> _Exercise_:
Nothing but the lines below between the line holding "current elixir-mode version" and the line holding "Build Status badge", inclusive, should appear in the answer, each set down exactly.

########

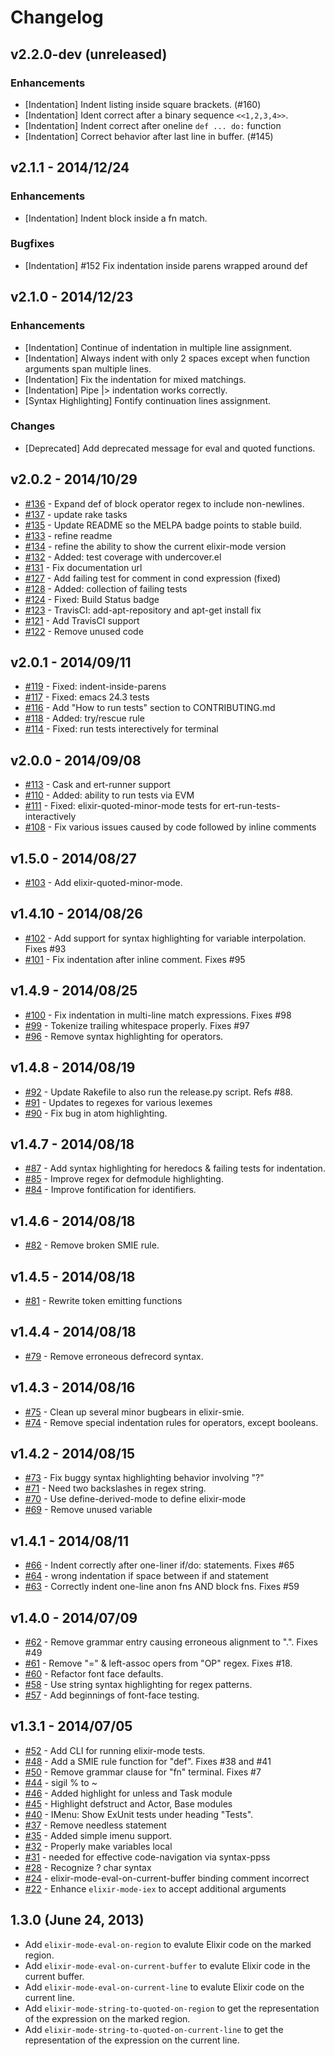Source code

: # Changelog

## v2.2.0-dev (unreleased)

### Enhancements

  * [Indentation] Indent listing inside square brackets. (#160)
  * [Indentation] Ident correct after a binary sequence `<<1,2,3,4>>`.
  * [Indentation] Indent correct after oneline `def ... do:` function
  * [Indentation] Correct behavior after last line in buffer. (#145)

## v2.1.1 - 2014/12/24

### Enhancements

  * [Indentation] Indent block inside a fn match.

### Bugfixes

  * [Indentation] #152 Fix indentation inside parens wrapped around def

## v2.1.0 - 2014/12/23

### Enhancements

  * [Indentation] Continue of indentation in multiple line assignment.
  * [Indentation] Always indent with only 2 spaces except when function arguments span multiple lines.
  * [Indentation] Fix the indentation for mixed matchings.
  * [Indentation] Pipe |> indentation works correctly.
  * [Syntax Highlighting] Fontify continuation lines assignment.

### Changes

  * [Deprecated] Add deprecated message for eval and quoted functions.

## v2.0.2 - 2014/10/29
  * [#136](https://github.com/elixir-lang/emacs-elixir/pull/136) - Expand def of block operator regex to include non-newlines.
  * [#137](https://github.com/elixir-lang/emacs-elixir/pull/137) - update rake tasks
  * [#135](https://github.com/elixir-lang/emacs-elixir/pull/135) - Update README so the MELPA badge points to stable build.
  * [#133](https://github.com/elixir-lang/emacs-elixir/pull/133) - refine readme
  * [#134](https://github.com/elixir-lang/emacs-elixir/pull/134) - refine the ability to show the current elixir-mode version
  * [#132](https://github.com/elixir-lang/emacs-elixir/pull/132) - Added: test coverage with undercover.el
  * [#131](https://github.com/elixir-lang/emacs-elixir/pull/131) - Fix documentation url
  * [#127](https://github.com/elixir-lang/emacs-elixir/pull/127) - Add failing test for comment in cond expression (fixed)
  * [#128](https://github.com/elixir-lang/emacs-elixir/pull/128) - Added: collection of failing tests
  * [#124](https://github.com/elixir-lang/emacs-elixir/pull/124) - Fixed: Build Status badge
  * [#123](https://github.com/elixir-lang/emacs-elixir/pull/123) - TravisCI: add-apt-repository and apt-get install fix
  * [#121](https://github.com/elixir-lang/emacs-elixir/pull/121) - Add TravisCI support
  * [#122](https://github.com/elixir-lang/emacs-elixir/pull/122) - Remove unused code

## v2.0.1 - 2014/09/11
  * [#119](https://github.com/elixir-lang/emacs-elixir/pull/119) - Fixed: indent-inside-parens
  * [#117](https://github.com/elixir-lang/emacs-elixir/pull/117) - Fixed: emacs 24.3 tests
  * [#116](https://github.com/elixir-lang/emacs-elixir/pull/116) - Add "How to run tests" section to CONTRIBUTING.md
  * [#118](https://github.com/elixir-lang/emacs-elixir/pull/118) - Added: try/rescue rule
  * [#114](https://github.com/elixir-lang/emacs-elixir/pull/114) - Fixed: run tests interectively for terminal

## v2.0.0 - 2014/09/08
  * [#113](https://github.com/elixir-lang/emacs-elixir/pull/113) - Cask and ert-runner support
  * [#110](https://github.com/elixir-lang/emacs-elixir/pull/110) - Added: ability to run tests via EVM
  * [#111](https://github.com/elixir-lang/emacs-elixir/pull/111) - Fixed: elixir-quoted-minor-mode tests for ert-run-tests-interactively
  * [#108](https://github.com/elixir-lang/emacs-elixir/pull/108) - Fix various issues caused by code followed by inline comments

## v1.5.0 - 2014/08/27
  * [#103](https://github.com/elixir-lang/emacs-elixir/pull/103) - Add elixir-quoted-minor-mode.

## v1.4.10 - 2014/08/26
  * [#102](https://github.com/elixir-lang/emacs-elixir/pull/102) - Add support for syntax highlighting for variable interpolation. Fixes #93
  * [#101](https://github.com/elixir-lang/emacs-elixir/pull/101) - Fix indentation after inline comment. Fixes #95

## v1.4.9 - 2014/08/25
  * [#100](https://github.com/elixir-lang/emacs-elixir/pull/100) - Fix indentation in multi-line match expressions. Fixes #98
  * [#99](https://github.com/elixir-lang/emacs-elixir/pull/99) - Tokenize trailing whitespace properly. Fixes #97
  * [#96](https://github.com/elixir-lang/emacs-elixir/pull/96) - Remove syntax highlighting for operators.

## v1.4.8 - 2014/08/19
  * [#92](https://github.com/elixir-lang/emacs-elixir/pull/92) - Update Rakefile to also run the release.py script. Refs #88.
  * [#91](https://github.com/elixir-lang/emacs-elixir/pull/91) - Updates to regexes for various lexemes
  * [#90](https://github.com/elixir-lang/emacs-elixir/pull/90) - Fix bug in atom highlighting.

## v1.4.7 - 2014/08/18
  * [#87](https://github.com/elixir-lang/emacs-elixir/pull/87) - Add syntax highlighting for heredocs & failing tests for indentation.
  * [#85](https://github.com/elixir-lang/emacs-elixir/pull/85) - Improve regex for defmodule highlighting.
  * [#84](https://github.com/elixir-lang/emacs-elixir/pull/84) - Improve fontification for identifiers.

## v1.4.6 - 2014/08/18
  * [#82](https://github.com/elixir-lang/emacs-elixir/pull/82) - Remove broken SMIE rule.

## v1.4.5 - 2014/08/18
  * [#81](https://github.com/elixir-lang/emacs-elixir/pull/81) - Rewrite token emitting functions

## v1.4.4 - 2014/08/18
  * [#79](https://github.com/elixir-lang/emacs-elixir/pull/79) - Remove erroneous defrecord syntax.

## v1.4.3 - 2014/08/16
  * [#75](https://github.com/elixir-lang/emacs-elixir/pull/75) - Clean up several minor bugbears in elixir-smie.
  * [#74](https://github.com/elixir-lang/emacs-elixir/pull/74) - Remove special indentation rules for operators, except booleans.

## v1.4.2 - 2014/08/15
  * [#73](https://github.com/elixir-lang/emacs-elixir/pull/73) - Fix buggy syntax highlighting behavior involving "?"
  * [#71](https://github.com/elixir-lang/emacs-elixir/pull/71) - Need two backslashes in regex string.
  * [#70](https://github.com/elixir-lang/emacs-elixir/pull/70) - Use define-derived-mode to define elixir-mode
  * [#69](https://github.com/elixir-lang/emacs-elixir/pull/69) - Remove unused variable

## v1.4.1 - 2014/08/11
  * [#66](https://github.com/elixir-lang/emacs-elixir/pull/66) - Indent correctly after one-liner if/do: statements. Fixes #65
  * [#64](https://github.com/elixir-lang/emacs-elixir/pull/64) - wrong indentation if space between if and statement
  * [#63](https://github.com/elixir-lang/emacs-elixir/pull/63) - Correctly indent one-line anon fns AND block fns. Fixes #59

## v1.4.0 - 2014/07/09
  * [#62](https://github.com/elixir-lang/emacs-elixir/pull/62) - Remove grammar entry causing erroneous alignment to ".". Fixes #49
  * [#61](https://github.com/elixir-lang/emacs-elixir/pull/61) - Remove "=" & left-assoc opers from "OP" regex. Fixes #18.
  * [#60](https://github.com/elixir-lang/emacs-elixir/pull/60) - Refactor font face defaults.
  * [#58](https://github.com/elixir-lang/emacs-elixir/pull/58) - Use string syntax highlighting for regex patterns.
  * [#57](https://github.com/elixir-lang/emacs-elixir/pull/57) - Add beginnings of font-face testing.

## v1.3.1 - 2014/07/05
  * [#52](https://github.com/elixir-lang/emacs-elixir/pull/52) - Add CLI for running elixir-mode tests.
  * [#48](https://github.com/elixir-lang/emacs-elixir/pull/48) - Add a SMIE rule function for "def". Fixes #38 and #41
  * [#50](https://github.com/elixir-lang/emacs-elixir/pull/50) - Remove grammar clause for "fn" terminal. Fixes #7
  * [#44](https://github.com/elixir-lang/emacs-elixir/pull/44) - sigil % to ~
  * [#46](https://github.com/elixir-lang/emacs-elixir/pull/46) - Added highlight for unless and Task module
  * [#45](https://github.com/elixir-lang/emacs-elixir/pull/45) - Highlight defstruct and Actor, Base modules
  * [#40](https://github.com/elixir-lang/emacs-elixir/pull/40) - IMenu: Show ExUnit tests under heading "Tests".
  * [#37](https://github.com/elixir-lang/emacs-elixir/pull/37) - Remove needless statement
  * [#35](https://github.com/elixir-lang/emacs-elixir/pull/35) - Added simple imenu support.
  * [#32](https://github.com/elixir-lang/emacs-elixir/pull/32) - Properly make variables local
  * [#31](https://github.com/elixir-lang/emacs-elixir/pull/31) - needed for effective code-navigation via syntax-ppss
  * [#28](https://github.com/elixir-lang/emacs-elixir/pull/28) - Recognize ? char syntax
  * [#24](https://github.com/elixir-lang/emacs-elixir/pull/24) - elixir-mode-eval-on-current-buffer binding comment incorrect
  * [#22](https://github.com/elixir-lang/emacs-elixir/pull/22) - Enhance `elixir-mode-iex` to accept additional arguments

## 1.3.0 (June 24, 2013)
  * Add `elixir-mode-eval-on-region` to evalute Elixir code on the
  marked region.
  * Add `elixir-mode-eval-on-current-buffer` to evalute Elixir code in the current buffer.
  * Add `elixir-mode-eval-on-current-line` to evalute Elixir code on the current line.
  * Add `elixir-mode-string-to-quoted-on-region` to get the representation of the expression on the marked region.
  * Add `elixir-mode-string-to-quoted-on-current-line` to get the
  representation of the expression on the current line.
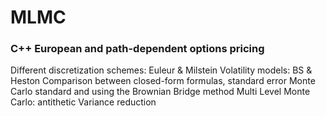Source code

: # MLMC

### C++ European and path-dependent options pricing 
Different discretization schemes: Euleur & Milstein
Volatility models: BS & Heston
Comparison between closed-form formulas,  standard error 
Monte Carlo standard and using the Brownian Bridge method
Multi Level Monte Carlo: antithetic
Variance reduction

########

> _Output for this exercise_:
  * [#134](https://github.com/elixir-lang/emacs-elixir/pull/134) - refine the ability to show the current elixir-mode version
  * [#132](https://github.com/elixir-lang/emacs-elixir/pull/132) - Added: test coverage with undercover.el
  * [#131](https://github.com/elixir-lang/emacs-elixir/pull/131) - Fix documentation url
  * [#127](https://github.com/elixir-lang/emacs-elixir/pull/127) - Add failing test for comment in cond expression (fixed)
  * [#128](https://github.com/elixir-lang/emacs-elixir/pull/128) - Added: collection of failing tests
  * [#124](https://github.com/elixir-lang/emacs-elixir/pull/124) - Fixed: Build Status badge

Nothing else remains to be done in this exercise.